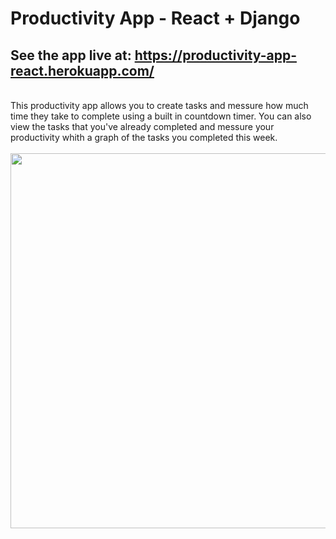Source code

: # Productivity App - React + Django

## See the app live at: https://productivity-app-react.herokuapp.com/
<br />
This productivity app allows you to create tasks and messure how much time they take to complete using a built in countdown timer. You can also view the tasks that you've already completed and messure your productivity whith a graph of the tasks you completed this week.

<div style="text-align:center">
<br />
<img src="https://user-images.githubusercontent.com/22478717/95137638-22488480-072e-11eb-8631-f1c55de3ad70.gif" style="height: 600px">
</div>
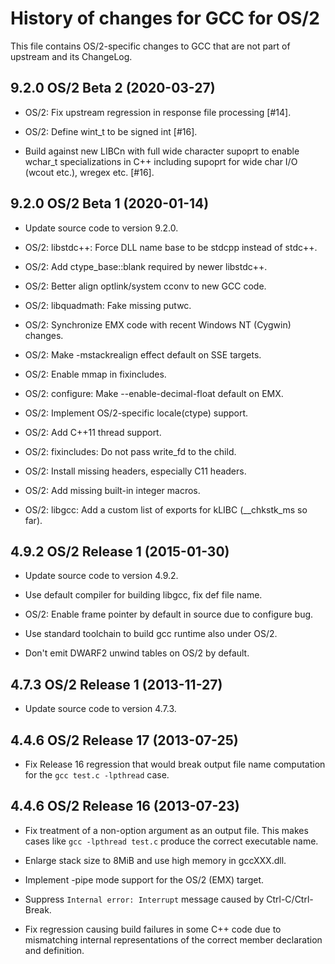 History of changes for GCC for OS/2
===================================

This file contains OS/2-specific changes to GCC that are not part of upstream
and its ChangeLog.

9.2.0 OS/2 Beta 2 (2020-03-27)
------------------------------

-   OS/2: Fix upstream regression in response file processing [#14].

-   OS/2: Define wint_t to be signed int [#16].

-   Build against new LIBCn with full wide character supoprt to enable wchar_t
    specializations in C++ including supoprt for wide char I/O (wcout etc.),
    wregex etc. [#16].

9.2.0 OS/2 Beta 1 (2020-01-14)
------------------------------

-   Update source code to version 9.2.0.

-   OS/2: libstdc++: Force DLL name base to be stdcpp instead of stdc++.

-   OS/2: Add ctype_base::blank required by newer libstdc++.

-   OS/2: Better align optlink/system cconv to new GCC code.

-   OS/2: libquadmath: Fake missing putwc.

-   OS/2: Synchronize EMX code with recent Windows NT (Cygwin) changes.

-   OS/2: Make -mstackrealign effect default on SSE targets.

-   OS/2: Enable mmap in fixincludes.

-   OS/2: configure: Make --enable-decimal-float default on EMX.

-   OS/2: Implement OS/2-specific locale(ctype) support.

-   OS/2: Add C++11 thread support.

-   OS/2: fixincludes: Do not pass write_fd to the child.

-   OS/2: Install missing headers, especially C11 headers.

-   OS/2: Add missing built-in integer macros.

-   OS/2: libgcc: Add a custom list of exports for kLIBC (__chkstk_ms so far).

4.9.2 OS/2 Release 1 (2015-01-30)
---------------------------------

-   Update source code to version 4.9.2.

-   Use default compiler for building libgcc, fix def file name.

-   OS/2: Enable frame pointer by default in source due to configure bug.

-   Use standard toolchain to build gcc runtime also under OS/2.

-   Don't emit DWARF2 unwind tables on OS/2 by default.

4.7.3 OS/2 Release 1 (2013-11-27)
---------------------------------

-   Update source code to version 4.7.3.

4.4.6 OS/2 Release 17 (2013-07-25)
----------------------------------

-   Fix Release 16 regression that would break output file name computation for
    the `gcc test.c -lpthread` case.

4.4.6 OS/2 Release 16 (2013-07-23)
----------------------------------

-   Fix treatment of a non-option argument as an output file. This makes cases
    like `gcc -lpthread test.c` produce the correct executable name.

-   Enlarge stack size to 8MiB and use high memory in gccXXX.dll.

-   Implement -pipe mode support for the OS/2 (EMX) target.

-   Suppress `Internal error: Interrupt` message caused by Ctrl-C/Ctrl-Break.

-   Fix regression causing build failures in some C++ code due to mismatching
    internal representations of the correct member declaration and definition.
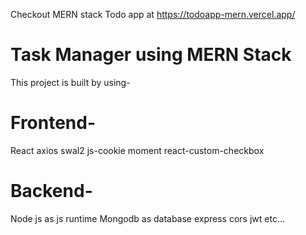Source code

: Checkout MERN stack Todo app at https://todoapp-mern.vercel.app/

# Task Manager using MERN Stack

This project is built by using-

# Frontend-
React
axios
swal2
js-cookie
moment
react-custom-checkbox

# Backend-
Node js as js runtime
Mongodb as database
express
cors
jwt etc...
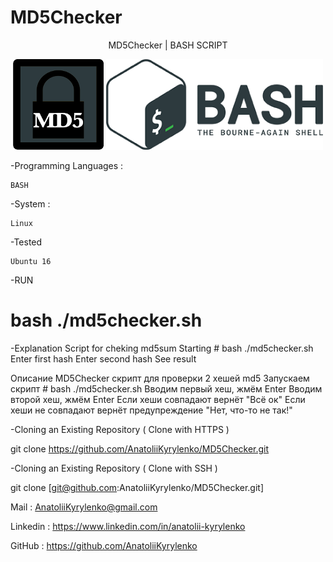 # MD5Checker
<p align="center">MD5Checker | BASH SCRIPT</p>
<p align="center">
  <img src ="https://github.com/AnatoliiKyrylenko/MD5Checker/blob/master/imageb1.png"/>
      <img src ="https://github.com/AnatoliiKyrylenko/MD5Checker/blob/master/imageb2.png"/>
</p>

-Programming Languages :

    BASH

-System :

    Linux

-Tested  

    Ubuntu 16

-RUN

# bash ./md5checker.sh

-Explanation
Script for cheking md5sum
Starting # bash ./md5checker.sh
Enter first hash
Enter second hash
See result

Описание
MD5Checker скрипт для проверки 2 хешей md5
Запускаем скрипт # bash ./md5checker.sh
Вводим первый хеш, жмём Enter
Вводим второй хеш, жмём Enter
Если хеши совпадают вернёт "Всё ок"
Если хеши не совпадают вернёт предупреждение "Нет, что-то не так!"

-Cloning an Existing Repository ( Clone with HTTPS )

git clone https://github.com/AnatoliiKyrylenko/MD5Checker.git

-Cloning an Existing Repository ( Clone with SSH )

git clone [git@github.com:AnatoliiKyrylenko/MD5Checker.git]

Mail : AnatoliiKyrylenko@gmail.com

Linkedin : https://www.linkedin.com/in/anatolii-kyrylenko

GitHub : https://github.com/AnatoliiKyrylenko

- BRIEF
The whole listing is to be duplicated verbatim, apart from its images.

- REPLY TO THE TASK
Source code

: # Productivity App - React + Django

## See the app live at: https://productivity-app-react.herokuapp.com/
<br />
This productivity app allows you to create tasks and messure how much time they take to complete using a built in countdown timer. You can also view the tasks that you've already completed and messure your productivity whith a graph of the tasks you completed this week.

<div style="text-align:center">
<br />
<img src="https://user-images.githubusercontent.com/22478717/95137638-22488480-072e-11eb-8631-f1c55de3ad70.gif" style="height: 600px">
</div>
 History of changes for GCC for OS/2
===================================

This file contains OS/2-specific changes to GCC that are not part of upstream
and its ChangeLog.

9.2.0 OS/2 Beta 2 (2020-03-27)
------------------------------

-   OS/2: Fix upstream regression in response file processing [#14].

-   OS/2: Define wint_t to be signed int [#16].

-   Build against new LIBCn with full wide character supoprt to enable wchar_t
    specializations in C++ including supoprt for wide char I/O (wcout etc.),
    wregex etc. [#16].

9.2.0 OS/2 Beta 1 (2020-01-14)
------------------------------

-   Update source code to version 9.2.0.

-   OS/2: libstdc++: Force DLL name base to be stdcpp instead of stdc++.

-   OS/2: Add ctype_base::blank required by newer libstdc++.

-   OS/2: Better align optlink/system cconv to new GCC code.

-   OS/2: libquadmath: Fake missing putwc.

-   OS/2: Synchronize EMX code with recent Windows NT (Cygwin) changes.

-   OS/2: Make -mstackrealign effect default on SSE targets.

-   OS/2: Enable mmap in fixincludes.

-   OS/2: configure: Make --enable-decimal-float default on EMX.

-   OS/2: Implement OS/2-specific locale(ctype) support.

-   OS/2: Add C++11 thread support.

-   OS/2: fixincludes: Do not pass write_fd to the child.

-   OS/2: Install missing headers, especially C11 headers.

-   OS/2: Add missing built-in integer macros.

-   OS/2: libgcc: Add a custom list of exports for kLIBC (__chkstk_ms so far).

4.9.2 OS/2 Release 1 (2015-01-30)
---------------------------------

-   Update source code to version 4.9.2.

-   Use default compiler for building libgcc, fix def file name.

-   OS/2: Enable frame pointer by default in source due to configure bug.

-   Use standard toolchain to build gcc runtime also under OS/2.

-   Don't emit DWARF2 unwind tables on OS/2 by default.

4.7.3 OS/2 Release 1 (2013-11-27)
---------------------------------

-   Update source code to version 4.7.3.

4.4.6 OS/2 Release 17 (2013-07-25)
----------------------------------

-   Fix Release 16 regression that would break output file name computation for
    the `gcc test.c -lpthread` case.

4.4.6 OS/2 Release 16 (2013-07-23)
----------------------------------

-   Fix treatment of a non-option argument as an output file. This makes cases
    like `gcc -lpthread test.c` produce the correct executable name.

-   Enlarge stack size to 8MiB and use high memory in gccXXX.dll.

-   Implement -pipe mode support for the OS/2 (EMX) target.

-   Suppress `Internal error: Interrupt` message caused by Ctrl-C/Ctrl-Break.

-   Fix regression causing build failures in some C++ code due to mismatching
    internal representations of the correct member declaration and definition.
Source code

: Checkout MERN stack Todo app at https://todoapp-mern.vercel.app/

# Task Manager using MERN Stack

This project is built by using-

# Frontend-
React
axios
swal2
js-cookie
moment
react-custom-checkbox

# Backend-
Node js as js runtime
Mongodb as database
express
cors
jwt etc...
 # MD5Checker
<p align="center">MD5Checker | BASH SCRIPT</p>
<p align="center">
  <img src ="https://github.com/AnatoliiKyrylenko/MD5Checker/blob/master/imageb1.png"/>
      <img src ="https://github.com/AnatoliiKyrylenko/MD5Checker/blob/master/imageb2.png"/>
</p>

-Programming Languages :

    BASH

-System :

    Linux

-Tested  

    Ubuntu 16

-RUN

# bash ./md5checker.sh

-Explanation
Script for cheking md5sum
Starting # bash ./md5checker.sh
Enter first hash
Enter second hash
See result

Описание
MD5Checker скрипт для проверки 2 хешей md5
Запускаем скрипт # bash ./md5checker.sh
Вводим первый хеш, жмём Enter
Вводим второй хеш, жмём Enter
Если хеши совпадают вернёт "Всё ок"
Если хеши не совпадают вернёт предупреждение "Нет, что-то не так!"

-Cloning an Existing Repository ( Clone with HTTPS )

git clone https://github.com/AnatoliiKyrylenko/MD5Checker.git

-Cloning an Existing Repository ( Clone with SSH )

git clone [git@github.com:AnatoliiKyrylenko/MD5Checker.git]

Mail : AnatoliiKyrylenko@gmail.com

Linkedin : https://www.linkedin.com/in/anatolii-kyrylenko

GitHub : https://github.com/AnatoliiKyrylenko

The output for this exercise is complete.